Given data below:

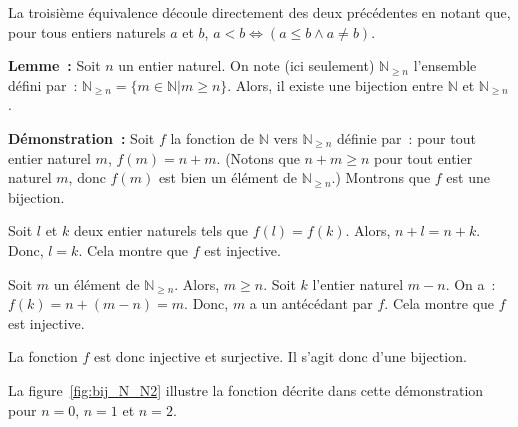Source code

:     La troisième équivalence découle directement des deux précédentes en notant que, pour tous entiers naturels $a$ et $b$, $a < b \Leftrightarrow (a \leq b \wedge a \neq b)$. 
    
    \done 

\medskip

\noindent\textbf{Lemme :} Soit $n$ un entier naturel. 
    On note (ici seulement) $\mathbb{N}_{\geq n}$ l'ensemble défini par : $\mathbb{N}_{\geq n} = \lbrace m \in \mathbb{N} \vert m \geq n \rbrace$.
    Alors, il existe une bijection entre $\mathbb{N}$ et $\mathbb{N}_{\geq n}$.

\medskip

\noindent\textbf{Démonstration :}
    Soit $f$ la fonction de $\mathbb{N}$ vers $\mathbb{N}_{\geq n}$ définie par : pour tout entier naturel $m$, $f(m) = n + m$.
    (Notons que $n+m \geq n$ pour tout entier naturel $m$, donc $f(m)$ est bien un élément de $\mathbb{N}_{\geq n}$.)
    Montrons que $f$ est une bijection.
    
    Soit $l$ et $k$ deux entier naturels tels que $f(l) = f(k)$.
    Alors, $n + l = n + k$.
    Donc, $l = k$.
    Cela montre que $f$ est injective.

    Soit $m$ un élément de $\mathbb{N}_{\geq n}$. 
    Alors, $m \geq n$.
    Soit $k$ l'entier naturel $m - n$.
    On a : $f(k) = n + (m - n) = m$.
    Donc, $m$ a un antécédant par $f$. 
    Cela montre que $f$ est injective. 

    La fonction $f$ est donc injective et surjective. 
    Il s'agit donc d'une bijection.

    \done

\medskip

La figure~\ref{fig:bij_N_N2} illustre la fonction décrite dans cette démonstration pour $n = 0$, $n = 1$ et $n = 2$.

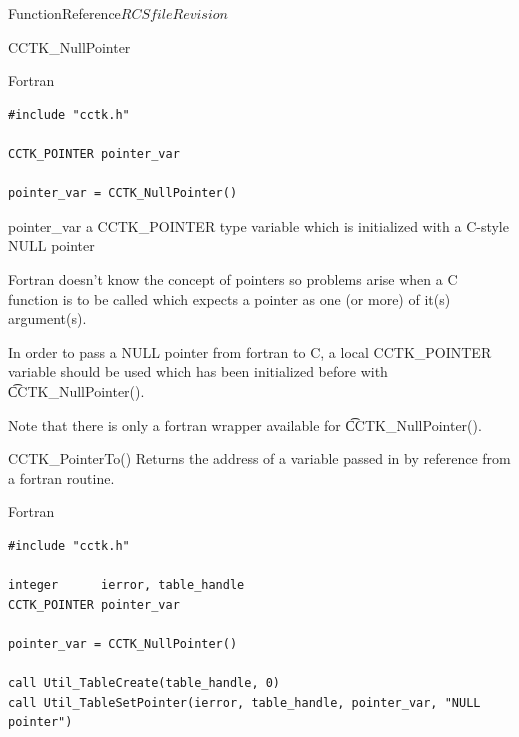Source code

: \begin{cactuspart}{FunctionReference}{$RCSfile$}{$Revision$}
\begin{FunctionDescription}{CCTK\_NullPointer}
\begin{SynopsisSection}
\begin{Synopsis}{Fortran}
\begin{verbatim}
#include "cctk.h"

CCTK_POINTER pointer_var

pointer_var = CCTK_NullPointer()
\end{verbatim}
\end{Synopsis}
\end{SynopsisSection}

\begin{ResultSection}
\begin{Result}{pointer\_var}
a CCTK\_POINTER type variable which is initialized with a C-style NULL pointer
\end{Result}
\end{ResultSection}

\begin{Discussion}
Fortran doesn't know the concept of pointers so problems arise when a C function
is to be called which expects a pointer as one (or more) of it(s) argument(s).

In order to pass a NULL pointer from fortran to C, a local CCTK\_POINTER variable should be used which has been initialized before with {\t CCTK\_NullPointer()}.

Note that there is only a fortran wrapper available for {\t CCTK\_NullPointer()}.
\end{Discussion}

\begin{SeeAlsoSection}
\begin{SeeAlso}{CCTK\_PointerTo()}
Returns the address of a variable passed in by reference from a fortran routine.
\end{SeeAlso}
\end{SeeAlsoSection}

\begin{ExampleSection}
\begin{Example}{Fortran}
\begin{verbatim}
#include "cctk.h"

integer      ierror, table_handle
CCTK_POINTER pointer_var

pointer_var = CCTK_NullPointer()

call Util_TableCreate(table_handle, 0)
call Util_TableSetPointer(ierror, table_handle, pointer_var, "NULL pointer")
\end{verbatim}
\end{Example}
\end{ExampleSection}
\end{FunctionDescription}



\end{cactuspart}
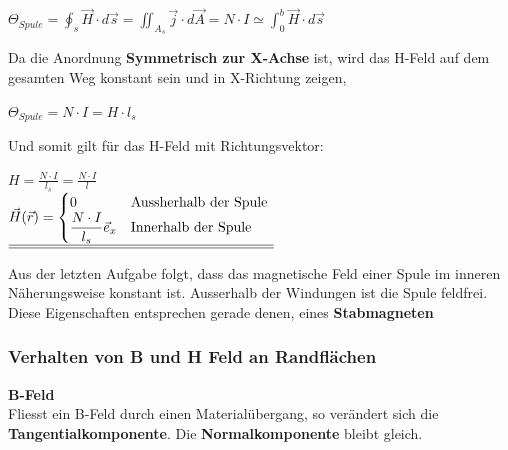 \begin{center}

	$\displaystyle \Theta_{Spule} = \oint_{s} \vec{H} \cdot d\vec{s} = \iint_{A_s} \vec{j} \cdot d\vec{A} = N \cdot I \simeq \int_0^b \vec{H} \cdot d\vec{s}$

	\end{center}
	Da die Anordnung \textbf{Symmetrisch zur X-Achse} ist, wird das H-Feld auf dem gesamten Weg konstant sein und in X-Richtung zeigen,
	\begin{center}

	$ \displaystyle \Theta_{Spule} = N \cdot I = H \cdot l_{s}$

	\end{center}
	Und somit gilt für das H-Feld mit Richtungsvektor:
	\begin{center}

	$\displaystyle H = \frac{N\cdot I}{l_{s}}  = \frac{N\cdot I}{l}$ \\ \fspace
 	$\displaystyle
		\underline{\underline{   \vec{H}(\vec{r}) =
		\begin{cases}
0 & $Aussherhalb der Spule $\\
\displaystyle \frac{N\cdot I}{l_{s}} \vec{e}_x & $Innerhalb der Spule $\\
\end{cases}}}$

	\end{center}
	\iend


	Aus der letzten Aufgabe folgt, dass das magnetische Feld einer Spule im inneren Näherungsweise konstant ist. Ausserhalb der Windungen ist die Spule feldfrei. \\
	Diese Eigenschaften entsprechen gerade denen, eines \textbf{Stabmagneten}


\subsubsection{Verhalten von B und H Feld an Randflächen}
\fix \fix
\textbf{B-Feld} \\
Fliesst ein B-Feld durch einen Materialübergang, so verändert sich die \textbf{Tangentialkomponente}. Die \textbf{Normalkomponente} bleibt gleich.
\begin{center}
\end{center}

End of Given data.

● **Your task**
Render the records above word for word and leave the pictures out.

● **Output**
Source code

:     La troisième équivalence découle directement des deux précédentes en notant que, pour tous entiers naturels $a$ et $b$, $a < b \Leftrightarrow (a \leq b \wedge a \neq b)$. 
    
    \done 

\medskip

\noindent\textbf{Lemme :} Soit $n$ un entier naturel. 
    On note (ici seulement) $\mathbb{N}_{\geq n}$ l'ensemble défini par : $\mathbb{N}_{\geq n} = \lbrace m \in \mathbb{N} \vert m \geq n \rbrace$.
    Alors, il existe une bijection entre $\mathbb{N}$ et $\mathbb{N}_{\geq n}$.

\medskip

\noindent\textbf{Démonstration :}
    Soit $f$ la fonction de $\mathbb{N}$ vers $\mathbb{N}_{\geq n}$ définie par : pour tout entier naturel $m$, $f(m) = n + m$.
    (Notons que $n+m \geq n$ pour tout entier naturel $m$, donc $f(m)$ est bien un élément de $\mathbb{N}_{\geq n}$.)
    Montrons que $f$ est une bijection.
    
    Soit $l$ et $k$ deux entier naturels tels que $f(l) = f(k)$.
    Alors, $n + l = n + k$.
    Donc, $l = k$.
    Cela montre que $f$ est injective.

    Soit $m$ un élément de $\mathbb{N}_{\geq n}$. 
    Alors, $m \geq n$.
    Soit $k$ l'entier naturel $m - n$.
    On a : $f(k) = n + (m - n) = m$.
    Donc, $m$ a un antécédant par $f$. 
    Cela montre que $f$ est injective. 

    La fonction $f$ est donc injective et surjective. 
    Il s'agit donc d'une bijection.

    \done

\medskip

La figure~\ref{fig:bij_N_N2} illustre la fonction décrite dans cette démonstration pour $n = 0$, $n = 1$ et $n = 2$.

Source code

: \begin{cactuspart}{FunctionReference}{$RCSfile$}{$Revision$}
\begin{FunctionDescription}{CCTK\_NullPointer}
\begin{SynopsisSection}
\begin{Synopsis}{Fortran}
\begin{verbatim}
#include "cctk.h"

CCTK_POINTER pointer_var

pointer_var = CCTK_NullPointer()
\end{verbatim}
\end{Synopsis}
\end{SynopsisSection}

\begin{ResultSection}
\begin{Result}{pointer\_var}
a CCTK\_POINTER type variable which is initialized with a C-style NULL pointer
\end{Result}
\end{ResultSection}

\begin{Discussion}
Fortran doesn't know the concept of pointers so problems arise when a C function
is to be called which expects a pointer as one (or more) of it(s) argument(s).

In order to pass a NULL pointer from fortran to C, a local CCTK\_POINTER variable should be used which has been initialized before with {\t CCTK\_NullPointer()}.

Note that there is only a fortran wrapper available for {\t CCTK\_NullPointer()}.
\end{Discussion}

\begin{SeeAlsoSection}
\begin{SeeAlso}{CCTK\_PointerTo()}
Returns the address of a variable passed in by reference from a fortran routine.
\end{SeeAlso}
\end{SeeAlsoSection}

\begin{ExampleSection}
\begin{Example}{Fortran}
\begin{verbatim}
#include "cctk.h"

integer      ierror, table_handle
CCTK_POINTER pointer_var

pointer_var = CCTK_NullPointer()

call Util_TableCreate(table_handle, 0)
call Util_TableSetPointer(ierror, table_handle, pointer_var, "NULL pointer")
\end{verbatim}
\end{Example}
\end{ExampleSection}
\end{FunctionDescription}



\end{cactuspart}
 \begin{center}

	$\displaystyle \Theta_{Spule} = \oint_{s} \vec{H} \cdot d\vec{s} = \iint_{A_s} \vec{j} \cdot d\vec{A} = N \cdot I \simeq \int_0^b \vec{H} \cdot d\vec{s}$

	\end{center}
	Da die Anordnung \textbf{Symmetrisch zur X-Achse} ist, wird das H-Feld auf dem gesamten Weg konstant sein und in X-Richtung zeigen,
	\begin{center}

	$ \displaystyle \Theta_{Spule} = N \cdot I = H \cdot l_{s}$

	\end{center}
	Und somit gilt für das H-Feld mit Richtungsvektor:
	\begin{center}

	$\displaystyle H = \frac{N\cdot I}{l_{s}}  = \frac{N\cdot I}{l}$ \\ \fspace
 	$\displaystyle
		\underline{\underline{   \vec{H}(\vec{r}) =
		\begin{cases}
0 & $Aussherhalb der Spule $\\
\displaystyle \frac{N\cdot I}{l_{s}} \vec{e}_x & $Innerhalb der Spule $\\
\end{cases}}}$

	\end{center}
	\iend


	Aus der letzten Aufgabe folgt, dass das magnetische Feld einer Spule im inneren Näherungsweise konstant ist. Ausserhalb der Windungen ist die Spule feldfrei. \\
	Diese Eigenschaften entsprechen gerade denen, eines \textbf{Stabmagneten}


\subsubsection{Verhalten von B und H Feld an Randflächen}
\fix \fix
\textbf{B-Feld} \\
Fliesst ein B-Feld durch einen Materialübergang, so verändert sich die \textbf{Tangentialkomponente}. Die \textbf{Normalkomponente} bleibt gleich.
\begin{center}
\end{center}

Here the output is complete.